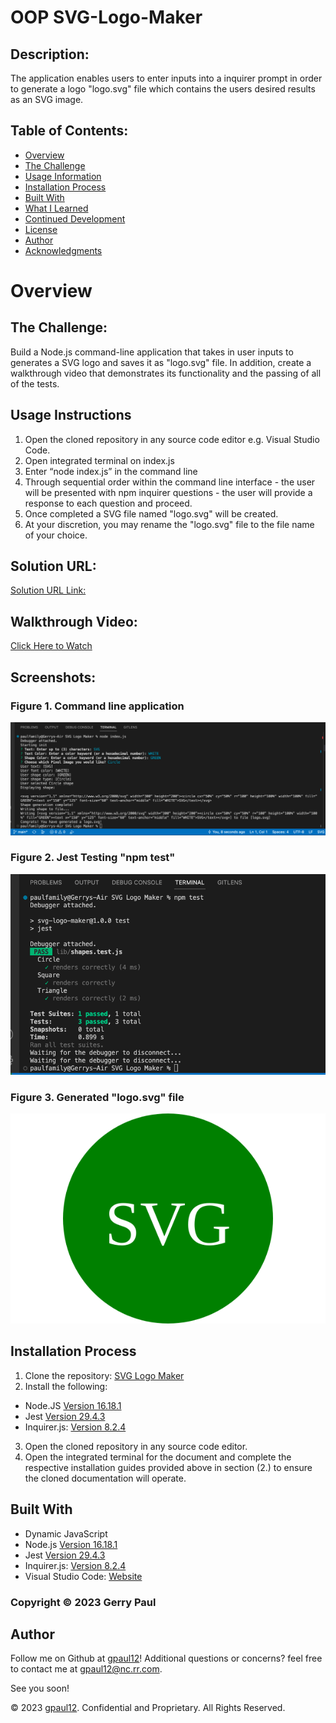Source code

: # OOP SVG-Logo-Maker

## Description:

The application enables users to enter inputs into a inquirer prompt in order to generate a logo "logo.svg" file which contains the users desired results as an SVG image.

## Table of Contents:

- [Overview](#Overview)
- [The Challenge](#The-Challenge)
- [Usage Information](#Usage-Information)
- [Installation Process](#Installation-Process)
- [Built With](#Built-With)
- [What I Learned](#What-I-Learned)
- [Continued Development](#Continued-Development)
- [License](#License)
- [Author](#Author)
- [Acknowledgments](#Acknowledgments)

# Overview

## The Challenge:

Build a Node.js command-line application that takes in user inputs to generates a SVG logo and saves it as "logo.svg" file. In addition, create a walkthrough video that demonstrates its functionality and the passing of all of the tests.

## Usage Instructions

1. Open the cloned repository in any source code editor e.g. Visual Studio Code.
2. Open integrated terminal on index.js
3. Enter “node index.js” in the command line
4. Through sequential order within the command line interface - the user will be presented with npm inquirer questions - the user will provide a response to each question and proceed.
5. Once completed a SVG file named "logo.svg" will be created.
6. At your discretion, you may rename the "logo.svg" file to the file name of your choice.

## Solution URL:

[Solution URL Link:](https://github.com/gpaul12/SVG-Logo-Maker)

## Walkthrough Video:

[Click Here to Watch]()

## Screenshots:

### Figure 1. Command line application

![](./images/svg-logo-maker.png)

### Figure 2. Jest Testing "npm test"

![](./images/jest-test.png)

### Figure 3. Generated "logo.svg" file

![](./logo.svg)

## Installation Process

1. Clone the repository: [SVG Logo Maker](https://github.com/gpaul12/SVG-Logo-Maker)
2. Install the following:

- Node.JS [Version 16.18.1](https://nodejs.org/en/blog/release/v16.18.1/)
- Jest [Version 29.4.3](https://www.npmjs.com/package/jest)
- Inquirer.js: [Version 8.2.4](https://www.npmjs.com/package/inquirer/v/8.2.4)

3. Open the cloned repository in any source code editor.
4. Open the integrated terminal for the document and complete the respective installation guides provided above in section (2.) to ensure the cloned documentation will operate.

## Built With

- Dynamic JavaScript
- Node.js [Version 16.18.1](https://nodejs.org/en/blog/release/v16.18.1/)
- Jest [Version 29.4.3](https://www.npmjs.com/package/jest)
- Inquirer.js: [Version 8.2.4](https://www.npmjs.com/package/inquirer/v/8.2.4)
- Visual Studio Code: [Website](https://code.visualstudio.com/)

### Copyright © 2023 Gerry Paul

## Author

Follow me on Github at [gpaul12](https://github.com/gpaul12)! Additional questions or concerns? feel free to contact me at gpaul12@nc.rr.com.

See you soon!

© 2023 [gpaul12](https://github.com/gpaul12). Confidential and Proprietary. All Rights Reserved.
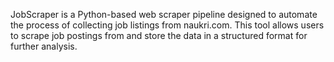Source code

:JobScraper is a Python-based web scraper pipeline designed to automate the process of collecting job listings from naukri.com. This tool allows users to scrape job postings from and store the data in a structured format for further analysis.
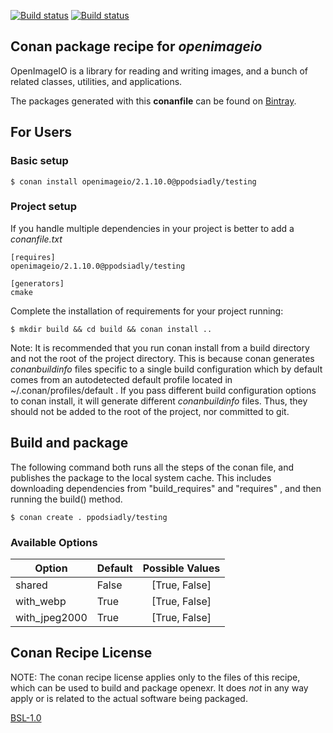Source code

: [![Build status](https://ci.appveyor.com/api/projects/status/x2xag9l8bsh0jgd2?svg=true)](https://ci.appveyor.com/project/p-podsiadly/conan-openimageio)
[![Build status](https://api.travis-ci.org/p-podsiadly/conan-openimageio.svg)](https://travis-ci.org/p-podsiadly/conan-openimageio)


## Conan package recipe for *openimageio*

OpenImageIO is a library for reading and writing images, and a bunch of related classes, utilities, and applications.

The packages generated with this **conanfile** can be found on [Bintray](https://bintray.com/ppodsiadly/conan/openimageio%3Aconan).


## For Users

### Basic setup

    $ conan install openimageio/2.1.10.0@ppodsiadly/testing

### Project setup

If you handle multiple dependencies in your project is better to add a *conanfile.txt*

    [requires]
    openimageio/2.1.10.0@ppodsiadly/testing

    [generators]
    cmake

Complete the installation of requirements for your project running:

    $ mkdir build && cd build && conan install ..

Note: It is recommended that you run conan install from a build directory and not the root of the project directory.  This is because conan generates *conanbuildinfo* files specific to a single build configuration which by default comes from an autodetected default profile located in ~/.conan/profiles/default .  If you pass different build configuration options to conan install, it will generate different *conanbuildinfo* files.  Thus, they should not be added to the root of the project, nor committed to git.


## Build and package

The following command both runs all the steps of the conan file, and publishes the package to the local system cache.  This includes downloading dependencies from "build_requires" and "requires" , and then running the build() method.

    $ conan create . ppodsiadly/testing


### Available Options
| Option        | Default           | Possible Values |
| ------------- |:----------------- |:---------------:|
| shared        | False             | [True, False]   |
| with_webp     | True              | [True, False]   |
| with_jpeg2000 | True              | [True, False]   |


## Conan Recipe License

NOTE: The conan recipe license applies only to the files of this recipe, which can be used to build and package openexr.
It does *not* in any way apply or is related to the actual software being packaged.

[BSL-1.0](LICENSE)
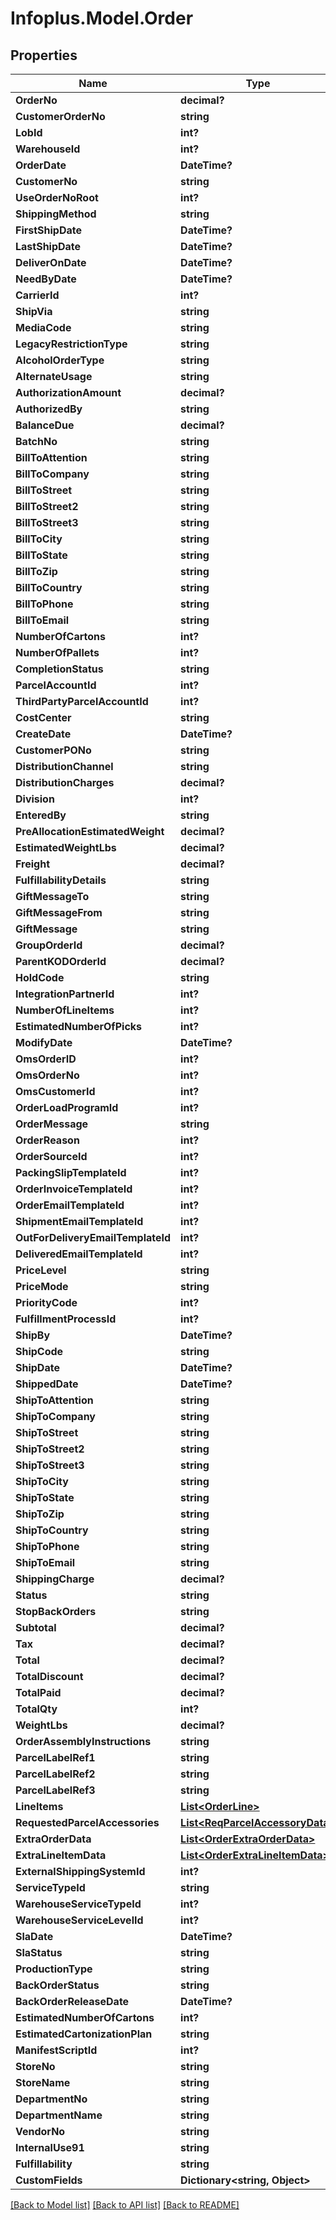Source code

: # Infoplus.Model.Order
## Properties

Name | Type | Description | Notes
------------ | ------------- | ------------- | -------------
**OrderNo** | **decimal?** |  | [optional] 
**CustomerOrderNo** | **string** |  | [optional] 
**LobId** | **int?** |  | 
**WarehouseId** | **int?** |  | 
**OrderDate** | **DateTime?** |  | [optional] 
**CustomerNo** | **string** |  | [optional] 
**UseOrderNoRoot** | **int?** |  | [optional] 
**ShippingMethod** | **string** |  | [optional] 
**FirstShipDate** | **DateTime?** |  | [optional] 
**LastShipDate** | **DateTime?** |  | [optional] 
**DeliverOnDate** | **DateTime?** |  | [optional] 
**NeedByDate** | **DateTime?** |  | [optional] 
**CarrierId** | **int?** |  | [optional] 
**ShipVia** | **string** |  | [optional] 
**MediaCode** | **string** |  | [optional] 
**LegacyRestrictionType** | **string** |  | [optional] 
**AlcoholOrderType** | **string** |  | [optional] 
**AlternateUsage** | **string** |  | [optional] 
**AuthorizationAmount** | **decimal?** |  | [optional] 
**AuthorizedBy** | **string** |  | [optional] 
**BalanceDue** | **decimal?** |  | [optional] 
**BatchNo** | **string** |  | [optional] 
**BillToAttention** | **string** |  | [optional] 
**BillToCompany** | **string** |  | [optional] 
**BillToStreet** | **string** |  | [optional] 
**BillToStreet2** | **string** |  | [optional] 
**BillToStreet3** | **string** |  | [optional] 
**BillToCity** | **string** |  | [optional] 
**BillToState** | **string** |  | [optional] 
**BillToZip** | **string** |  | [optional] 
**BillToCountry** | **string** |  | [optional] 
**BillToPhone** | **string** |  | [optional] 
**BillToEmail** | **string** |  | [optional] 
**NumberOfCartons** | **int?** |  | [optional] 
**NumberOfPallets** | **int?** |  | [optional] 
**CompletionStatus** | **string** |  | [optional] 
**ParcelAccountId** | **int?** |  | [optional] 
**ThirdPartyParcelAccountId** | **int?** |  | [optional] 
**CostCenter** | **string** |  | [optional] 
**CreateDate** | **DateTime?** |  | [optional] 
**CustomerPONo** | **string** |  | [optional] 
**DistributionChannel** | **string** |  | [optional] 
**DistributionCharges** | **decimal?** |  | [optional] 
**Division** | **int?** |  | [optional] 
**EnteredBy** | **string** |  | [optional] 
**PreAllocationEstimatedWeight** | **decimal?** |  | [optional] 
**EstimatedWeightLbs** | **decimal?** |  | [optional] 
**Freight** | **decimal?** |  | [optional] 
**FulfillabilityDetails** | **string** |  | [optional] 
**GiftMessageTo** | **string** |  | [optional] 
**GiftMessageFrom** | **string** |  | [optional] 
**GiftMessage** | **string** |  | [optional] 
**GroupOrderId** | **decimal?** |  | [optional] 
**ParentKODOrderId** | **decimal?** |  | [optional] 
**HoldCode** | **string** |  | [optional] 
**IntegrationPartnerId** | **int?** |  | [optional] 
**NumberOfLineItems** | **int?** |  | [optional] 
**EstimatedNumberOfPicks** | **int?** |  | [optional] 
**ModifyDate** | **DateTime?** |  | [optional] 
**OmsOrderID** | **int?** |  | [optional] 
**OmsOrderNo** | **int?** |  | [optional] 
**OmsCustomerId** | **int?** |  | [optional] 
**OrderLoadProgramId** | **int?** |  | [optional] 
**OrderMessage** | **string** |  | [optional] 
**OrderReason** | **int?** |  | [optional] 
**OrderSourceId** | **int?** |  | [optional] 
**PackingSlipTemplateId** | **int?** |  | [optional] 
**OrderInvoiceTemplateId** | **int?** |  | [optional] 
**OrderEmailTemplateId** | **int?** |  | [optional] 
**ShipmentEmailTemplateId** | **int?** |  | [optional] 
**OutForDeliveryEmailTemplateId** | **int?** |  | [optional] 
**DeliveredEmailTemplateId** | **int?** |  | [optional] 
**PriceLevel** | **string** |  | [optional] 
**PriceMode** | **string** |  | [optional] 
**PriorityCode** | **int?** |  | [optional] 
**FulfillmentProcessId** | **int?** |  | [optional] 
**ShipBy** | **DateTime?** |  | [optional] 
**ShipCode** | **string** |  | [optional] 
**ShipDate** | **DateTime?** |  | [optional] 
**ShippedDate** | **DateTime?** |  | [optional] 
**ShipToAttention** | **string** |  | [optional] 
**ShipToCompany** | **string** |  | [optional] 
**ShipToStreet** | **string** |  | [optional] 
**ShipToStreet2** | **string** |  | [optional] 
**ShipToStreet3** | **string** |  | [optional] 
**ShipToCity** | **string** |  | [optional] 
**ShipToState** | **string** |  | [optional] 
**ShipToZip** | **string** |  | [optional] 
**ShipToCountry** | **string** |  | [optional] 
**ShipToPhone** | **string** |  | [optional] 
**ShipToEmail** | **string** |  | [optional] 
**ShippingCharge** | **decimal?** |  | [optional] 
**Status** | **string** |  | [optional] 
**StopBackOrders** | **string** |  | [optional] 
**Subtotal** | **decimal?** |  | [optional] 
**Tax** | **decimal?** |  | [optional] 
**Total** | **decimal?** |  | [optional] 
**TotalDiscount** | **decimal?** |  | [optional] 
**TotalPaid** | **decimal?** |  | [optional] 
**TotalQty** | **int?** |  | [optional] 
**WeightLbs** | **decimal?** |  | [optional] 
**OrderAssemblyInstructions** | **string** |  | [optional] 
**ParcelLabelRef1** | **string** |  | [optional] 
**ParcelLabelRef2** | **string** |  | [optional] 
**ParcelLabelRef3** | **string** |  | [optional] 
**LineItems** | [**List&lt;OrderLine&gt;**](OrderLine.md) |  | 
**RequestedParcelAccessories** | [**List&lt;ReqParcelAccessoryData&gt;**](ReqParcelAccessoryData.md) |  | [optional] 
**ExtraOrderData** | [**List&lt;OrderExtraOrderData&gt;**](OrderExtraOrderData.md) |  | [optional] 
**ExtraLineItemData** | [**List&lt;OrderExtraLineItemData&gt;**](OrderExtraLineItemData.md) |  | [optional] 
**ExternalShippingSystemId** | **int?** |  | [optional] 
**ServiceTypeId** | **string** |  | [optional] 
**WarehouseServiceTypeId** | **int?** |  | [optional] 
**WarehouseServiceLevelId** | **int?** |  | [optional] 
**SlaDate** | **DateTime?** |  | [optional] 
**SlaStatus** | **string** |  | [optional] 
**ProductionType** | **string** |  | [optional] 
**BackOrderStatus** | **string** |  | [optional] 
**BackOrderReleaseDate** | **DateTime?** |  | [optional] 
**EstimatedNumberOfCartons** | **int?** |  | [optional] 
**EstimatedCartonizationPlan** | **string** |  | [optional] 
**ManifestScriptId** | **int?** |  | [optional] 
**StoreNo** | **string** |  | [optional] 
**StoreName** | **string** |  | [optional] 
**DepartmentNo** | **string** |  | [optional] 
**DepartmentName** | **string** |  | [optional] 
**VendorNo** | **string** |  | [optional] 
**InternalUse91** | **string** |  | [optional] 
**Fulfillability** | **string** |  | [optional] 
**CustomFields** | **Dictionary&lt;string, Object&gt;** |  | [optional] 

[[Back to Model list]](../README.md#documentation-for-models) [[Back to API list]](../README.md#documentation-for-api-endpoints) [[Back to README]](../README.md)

━━━━━━━━

**Exercise requirements**. Each line above that includes the word "nodejs" is to be copied.

**Answer for this exercise**.
- Node.JS [Version 16.18.1](https://nodejs.org/en/blog/release/v16.18.1/)
- Node.js [Version 16.18.1](https://nodejs.org/en/blog/release/v16.18.1/)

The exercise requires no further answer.